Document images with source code
-- -- --

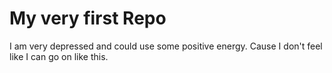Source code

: # My very first Repo
I am very depressed and could use some positive energy. Cause I don't feel like I can go on like this.
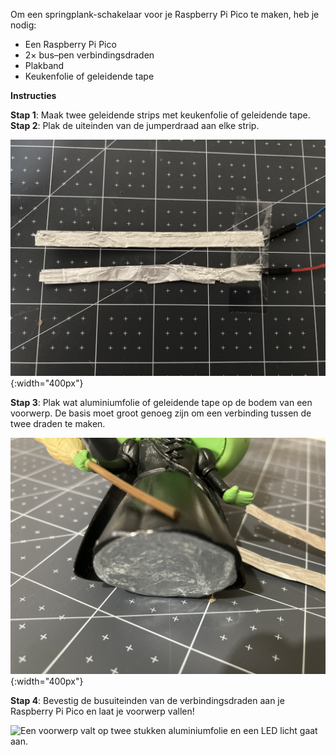 Om een springplank-schakelaar voor je Raspberry Pi Pico te maken, heb je nodig:

+ Een Raspberry Pi Pico
+ 2× bus–pen verbindingsdraden
+ Plakband
+ Keukenfolie of geleidende tape

**Instructies**

**Stap 1**: Maak twee geleidende strips met keukenfolie of geleidende tape. **Stap 2**: Plak de uiteinden van de jumperdraad aan elke strip.

![Aan de pinuiteinden van de twee hulpdraden wordt een strook keukenfolie met plakband vastgemaakt.](images/connect-pins.jpeg){:width="400px"}

**Stap 3**: Plak wat aluminiumfolie of geleidende tape op de bodem van een voorwerp. De basis moet groot genoeg zijn om een verbinding tussen de twee draden te maken.

![Een voorwerp heeft keukenfolie op de bodem geplakt.](images/foil-to-base.jpeg){:width="400px"}

**Stap 4**: Bevestig de busuiteinden van de verbindingsdraden aan je Raspberry Pi Pico en laat je voorwerp vallen!

![Een voorwerp valt op twee stukken aluminiumfolie en een LED licht gaat aan.](images/drop-switch.gif)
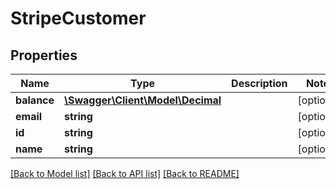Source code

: # StripeCustomer

## Properties
Name | Type | Description | Notes
------------ | ------------- | ------------- | -------------
**balance** | [**\Swagger\Client\Model\Decimal**](Decimal.md) |  | [optional] 
**email** | **string** |  | [optional] 
**id** | **string** |  | [optional] 
**name** | **string** |  | [optional] 

[[Back to Model list]](../../README.md#documentation-for-models) [[Back to API list]](../../README.md#documentation-for-api-endpoints) [[Back to README]](../../README.md)

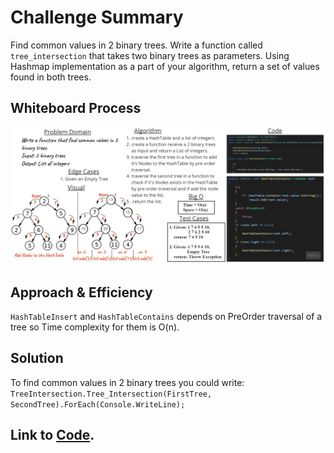 # Challenge Summary
Find common values in 2 binary trees.
Write a function called ``tree_intersection`` that takes two binary trees as parameters.
Using Hashmap implementation as a part of your algorithm, return a set of values found in both trees.

## Whiteboard Process
![Tree Intersection](TreeIntersection.jpg)

## Approach & Efficiency
``HashTableInsert`` and ``HashTableContains`` depends on PreOrder traversal of a tree so Time complexity for them is O(n).

## Solution
To find common values in 2 binary trees you could write:
``TreeIntersection.Tree_Intersection(FirstTree, SecondTree).ForEach(Console.WriteLine);``

## Link to [Code](../data-structures-project/TreeIntersection.cs).
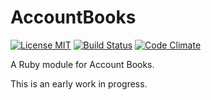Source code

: # AccountBooks

[![License MIT](https://img.shields.io/badge/license-MIT-brightgreen.svg)](https://github.com/eangach/account_books/blob/develop/LICENSE.md)
[![Build Status](https://travis-ci.org/eangach/account_books.png)](https://travis-ci.org/eangach/account_books)
[![Code Climate](https://codeclimate.com/github/eangach/account_books/badges/gpa.svg)](https://codeclimate.com/github/eangach/account_books)

A Ruby module for Account Books.

This is an early work in progress.
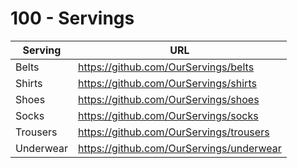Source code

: # 100 - Servings

| Serving | URL |
| --- | --- |
| Belts | https://github.com/OurServings/belts |
| Shirts | https://github.com/OurServings/shirts |
| Shoes | https://github.com/OurServings/shoes |
| Socks | https://github.com/OurServings/socks |
| Trousers | https://github.com/OurServings/trousers |
| Underwear | https://github.com/OurServings/underwear |
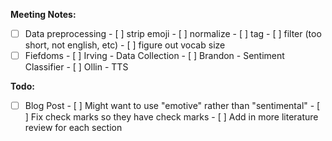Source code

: **Meeting Notes:**

- [ ] Data preprocessing
      - [ ] strip emoji
      - [ ] normalize
      - [ ] tag
      - [ ] filter (too short, not english, etc)
      - [ ] figure out vocab size
- [ ] Fiefdoms
      - [ ] Irving - Data Collection
      - [ ] Brandon - Sentiment Classifier
      - [ ] Ollin - TTS

**Todo:**

- [ ] Blog Post
      - [ ] Might want to use "emotive" rather than "sentimental"
      - [ ] Fix check marks so they have check marks
      - [ ] Add in more literature review for each section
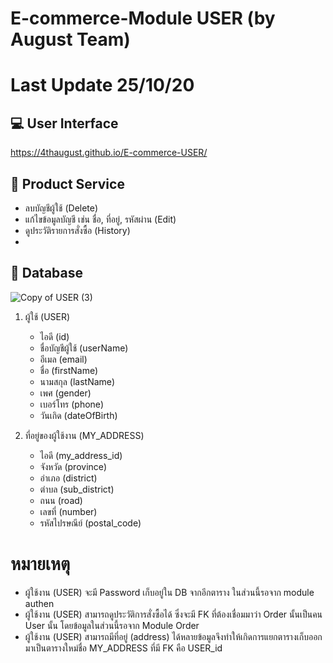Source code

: # E-commerce-Module USER (by August Team)

# Last Update 25/10/20

## :computer: User Interface 
https://4thaugust.github.io/E-commerce-USER/
## :wrench: Product Service 

-   ลบบัญชีผู้ใช้ (Delete)
-   แก้ไขข้อมูลบัญชี เช่น ชื่อ, ที่อยู่, รหัสผ่าน (Edit)
-   ดูประวัติรายการสั่งซื้อ (History)
- 

## :page_with_curl: Database 

![Copy of USER (3)](https://user-images.githubusercontent.com/41178248/97113442-f0b74d80-171c-11eb-97f3-0aa7c91a6ac2.png)



1. ผู้ใช้ (USER)
   * ไอดี (id)
   * ชื่อบัญชีผู้ใช้ (userName)
   * อีเมล (email)
   * ชื่อ (firstName)
   * นามสกุล (lastName)
   * เพศ (gender)
   * เบอร์โทร (phone)
   * วันเกิด (dateOfBirth)

   
2. ที่อยู่ของผู้ใช้งาน (MY_ADDRESS)
   * ไอดี (my_address_id)
   * จังหวัด (province)
   * อำเภอ (district)
   * ตำบล (sub_district)
   * ถนน (road)
   * เลขที่ (number)
   * รหัสไปรษณีย์ (postal_code)
   

   
# หมายเหตุ 
- ผู้ใช้งาน (USER) จะมี Password เก็บอยู่ใน DB จากอีกตาราง ในส่วนนี้รอจาก module authen
- ผู้ใช้งาน (USER) สามารถดูประวัติการสั่งซื้อได้ ซึ่งจะมี FK ที่ต้องเชื่อมมาว่า Order นั้นเป็นคน User นั้น โดยข้อมูลในส่วนนี้รอจาก Module Order         
- ผู้ใช้งาน (USER) สามารถมีที่อยู่ (address) ได้หลายข้อมูลจึงทำให้เกิดการแยกตารางเก็บออกมาเป็นตารางใหม่ชื่อ MY_ADDRESS ที่มี FK คือ USER_id

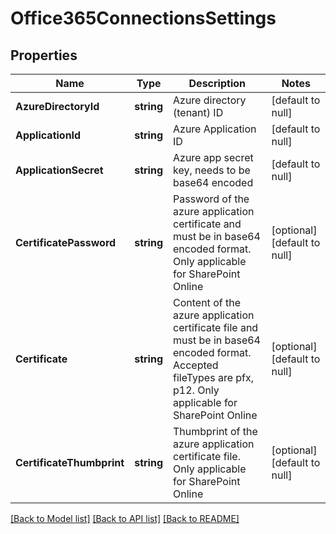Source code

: # Office365ConnectionsSettings

## Properties
Name | Type | Description | Notes
------------ | ------------- | ------------- | -------------
**AzureDirectoryId** | **string** | Azure directory (tenant) ID | [default to null]
**ApplicationId** | **string** | Azure Application ID | [default to null]
**ApplicationSecret** | **string** | Azure app secret key, needs to be base64 encoded | [default to null]
**CertificatePassword** | **string** | Password of the azure application certificate and must be in base64 encoded format. Only applicable for SharePoint Online | [optional] [default to null]
**Certificate** | **string** | Content of the azure application certificate file and must be in base64 encoded format. Accepted fileTypes are pfx, p12. Only applicable for SharePoint Online | [optional] [default to null]
**CertificateThumbprint** | **string** | Thumbprint of the azure application certificate file. Only applicable for SharePoint Online | [optional] [default to null]

[[Back to Model list]](../README.md#documentation-for-models) [[Back to API list]](../README.md#documentation-for-api-endpoints) [[Back to README]](../README.md)

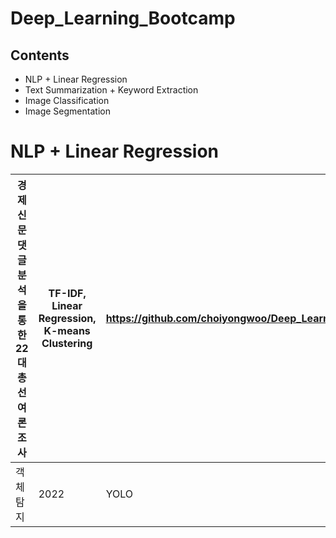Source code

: # Deep_Learning_Bootcamp

## Contents
+ NLP + Linear Regression
+ Text Summarization + Keyword Extraction
+ Image Classification
+ Image Segmentation

# NLP + Linear Regression
경제 신문 댓글 분석을 통한 22대 총선 여론조사 | TF-IDF, Linear Regression, K-means Clustering | https://github.com/choiyongwoo/Deep_Learning_Bootcamp/blob/main/text_mining_project_1/text_mining_project1_%EB%B0%9C%ED%91%9C%EC%9E%90%EB%A3%8C.pdf
|--------------------------------------------|----------|------------------------------|
객체탐지 | 2022 | YOLO | [링크를걸겠습니다.](https://github.com/shiny0510/pycaret)
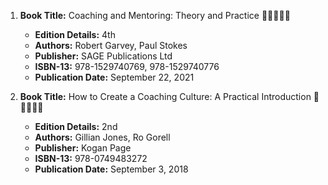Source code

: 1. **Book Title:** Coaching and Mentoring: Theory and Practice 🚨🚨🚨🚨🚨
   - **Edition Details:** 4th  
   - **Authors:** Robert Garvey, Paul Stokes  
   - **Publisher:** SAGE Publications Ltd  
   - **ISBN-13:** 978-1529740769, 978-1529740776  
   - **Publication Date:** September 22, 2021

2. **Book Title:** How to Create a Coaching Culture: A Practical Introduction 🚨🚨🚨🚨🚨
   - **Edition Details:** 2nd  
   - **Authors:** Gillian Jones, Ro Gorell  
   - **Publisher:** Kogan Page  
   - **ISBN-13:** 978-0749483272  
   - **Publication Date:** September 3, 2018
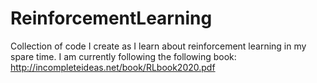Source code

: # ReinforcementLearning
Collection of code I create as I learn about reinforcement learning in my spare time. I am currently following the following book: http://incompleteideas.net/book/RLbook2020.pdf
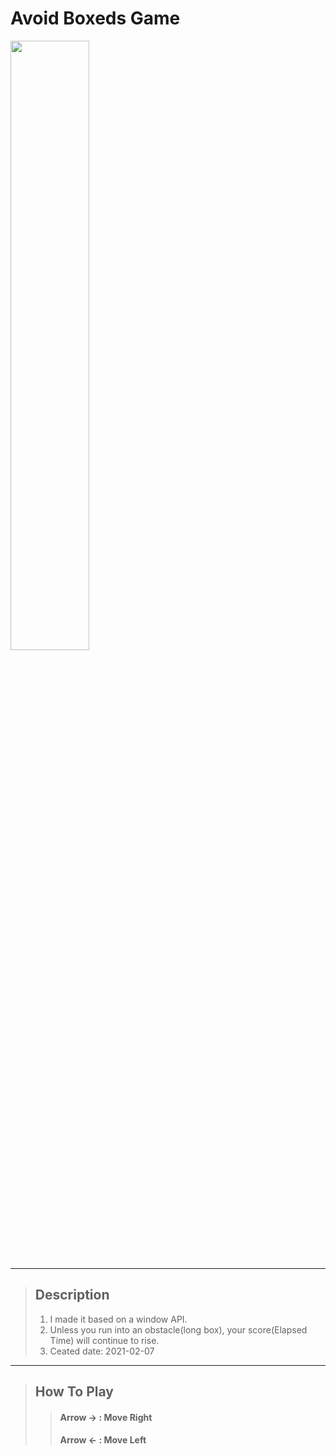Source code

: Avoid Boxeds Game
=============================

<img width="50%" src="https://user-images.githubusercontent.com/71778475/124381242-5fad6300-dcfc-11eb-9620-f7712a5f28e9.gif"/>

***
> ## Description
> 1. I made it based on a window API.
> 2. Unless you run into an obstacle(long box), your score(Elapsed Time) will continue to rise.
> 3. Ceated date: 2021-02-07

***
> ## How To Play
> > #### Arrow → : Move Right
> > #### Arrow ← : Move Left
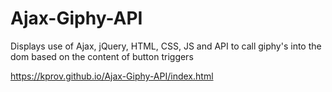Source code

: # Ajax-Giphy-API
Displays use of Ajax, jQuery, HTML, CSS, JS and API to call giphy's into the dom based on the content of button triggers


https://kprov.github.io/Ajax-Giphy-API/index.html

-- -- --

### WHAT TO WORK ON
All lines above that include the word "Authors" must be copied into the answer.

### SOLUTION FOR THIS PROBLEM
   - **Authors:** Robert Garvey, Paul Stokes  
   - **Authors:** Gillian Jones, Ro Gorell  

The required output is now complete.